In a lateral view (FIG. 2), the vicinities of inflection points of the L-shaped lever 13 and of the arm 12 are supported on the fulcrum 14 a. The distance up to the point in the arm 12 at which the protrusions 5 are locked is longer than the distance up to the point in the lever 13 at which the SMA 15 is locked. As a result, the displacement of the SMA 15 is increased, and the abovementioned tension in the SMA 15 causes the lens barrel 4 to be displaced.

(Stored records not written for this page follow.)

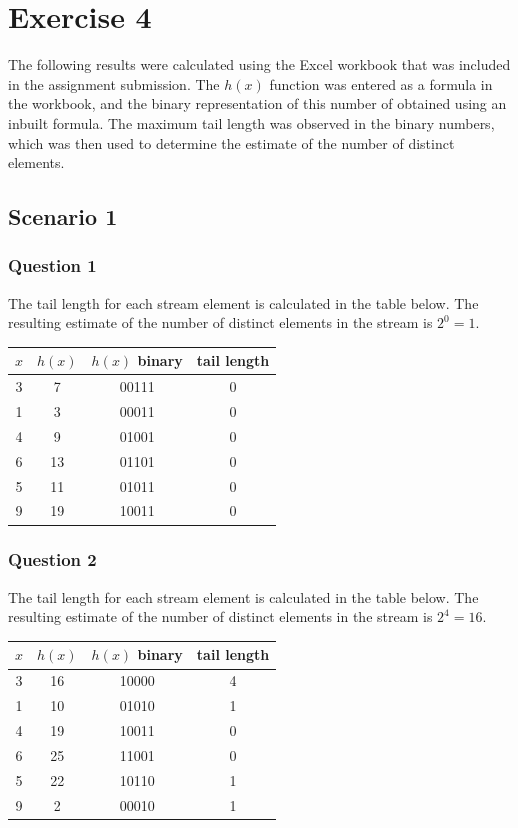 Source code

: \documentclass[12t]{article}
\begin{document}
	\section*{Exercise 4}
	
	The following results were calculated using the Excel workbook that was included in the assignment submission. The $h(x)$ function was entered as a formula in the workbook, and the binary representation of this number of obtained using an inbuilt formula. The maximum tail length was observed in the binary numbers, which was then used to determine the estimate of the number of distinct elements. 
	
	\subsection*{Scenario 1}
	
	\subsubsection*{Question 1}
	
	The tail length for each stream element is calculated in the table below. The resulting estimate of the number of distinct elements in the stream is $2^{0}=1$. \\
	
	\begin{tabular}{cccc}
	$x$ & $h(x)$ & $h(x)$ binary & tail length \\
	\hline
	3 & 7 & 00111 & 0 \\
	1 & 3 & 00011 & 0 \\
	4 & 9 & 01001 & 0 \\
	6 & 13 & 01101 & 0 \\
	5 & 11 & 01011 & 0 \\
	9 & 19 & 10011 & 0 \\
	\hline
	\end{tabular}
	
	\subsubsection*{Question 2}
	
	The tail length for each stream element is calculated in the table below. The resulting estimate of the number of distinct elements in the stream is $2^{4}=16$.\\
	
	\begin{tabular}{cccc}
	$x$ & $h(x)$ & $h(x)$ binary & tail length \\
	\hline
	3 & 16 & 10000 & 4 \\
	1 & 10 & 01010 & 1 \\
	4 & 19 & 10011 & 0 \\
	6 & 25 & 11001 & 0 \\
	5 & 22 & 10110 & 1 \\
	9 & 2 & 00010 & 1 \\
	\hline
	\end{tabular}
\end{document}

FIGS. 3 and 4 are graphs illustrating the temperature—distortion characteristic of an SMA (extent of displacement upon expansion and contraction). When at or below a given temperature, the SMA is in a crystal phase referred to as martensitic phase (low-temperature phase), as indicated by the solid line, and the wire is stretched. As the temperature rises, the SMA follows one branch of a hysteresis loop such that, from a specific temperature (As point), the SMA contracts abruptly, and displacement in the contraction direction increases. As the temperature rises beyond a specific temperature (Af point), contraction of the wire is over, and the SMA enters a crystal phase called an austenitic phase (high-temperature phase). When temperature is lowered from this state, the SMA follows the other branch of the hysteresis loop and, from a specific temperature (Ms point), stretches abruptly, and displacement in the contraction direction decreases. As the temperature drops below a specific temperature (Mf point), stretching of the wire is over, and the SMA returns to a martensitic phase. Ordinarily, the temperature—distortion characteristic of SMAs exhibits hysteresis such as the one illustrated in FIGS. 3 and 4, and there holds a relationship: Mf point <As point and Ms point <Af point. On account of this hysteresis, the SMA exhibits dissimilar displacement extents in a heating process and a heat release process, for a same temperature.

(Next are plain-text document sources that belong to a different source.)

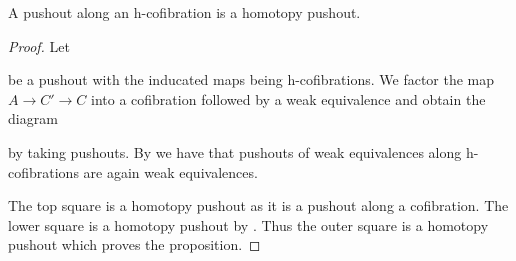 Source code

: \begin{prop}\label{prop:poAlongHCofibIsHtpyPo}
    A pushout along an h-cofibration is a homotopy pushout.
    \begin{proof}
        Let
        \begin{center}
        \end{center}
        be a pushout with the inducated maps being h-cofibrations.
        We factor the map $A\to C'\to C$ into a cofibration followed by a weak equivalence and obtain the diagram
        \begin{center}
        \end{center}
        by taking pushouts.
        By %
        we have that pushouts of weak equivalences along h-cofibrations are again weak equivalences.

        The top square is a homotopy pushout as it is a pushout along a cofibration. 
        The lower square is a homotopy pushout by %
        .
        Thus the outer square is a homotopy pushout which proves the proposition.
    \end{proof}
\end{prop}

In Patent document 1, accordingly, the SMA is controlled so as to be displaced to a target position after the SMA has undergone complete heat release and has returned temporarily to the martensitic phase (low-temperature phase). In a case where the driving mechanism 1 illustrated in FIGS. 1 and 2 is used to perform such control, the energization of the SMA 15 starts at time t0, as illustrated in FIG. 12, and the lens barrel 4 starts moving at time t1. Once the lens barrel 4 starts moving (moving away from the home position), there is performed focus evaluation over a plurality of steps, and the resulting evaluation values (focus evaluation values) are stored. In this process, for instance, there is detected a high contrast (edge), as a likely optimal focus position, on the basis of a focus evaluation value acquired at time t2. Thereafter, sweeping is performed over a predefined range, such that sweeping is over at time t3. Determination of an accurate focus position is performed before and after the above-mentioned time t2. Thereafter, the SMA 15 is left to release heat over a sufficient lapse up time, up to time t4, whereby the SMA 15 is caused to revert reliably to a martensitic phase (low-temperature phase). Thereafter, energization starts again, from time t4, so that by time t5, the lens barrel 4 has moved to an accurate focus position, roughly that at the above-mentioned time t2. Thereupon, the temperature at that time is maintained, and imaging is performed.
FIG. 12 is a graph illustrating an operation example of a conventional autofocus sequence. In FIG. 12, the left of the figure is a SMA temperature—distortion characteristic, as in FIGS. 3 and 4 above. Herein, the range from a manufacturer reference position (the above-described home position) up to the near (macro) end is the operation range, in order to define the motion range by the driving mechanism 1. The right of the figure indicates the change in lens position over the various processes of an autofocus sequence. The abscissa axis is the time axis. The left and right of the figure have been depicted in such a manner that the relationship between distortion and displacement in the ordinate axes match each other. The same is true of FIG. 5 of the present embodiment.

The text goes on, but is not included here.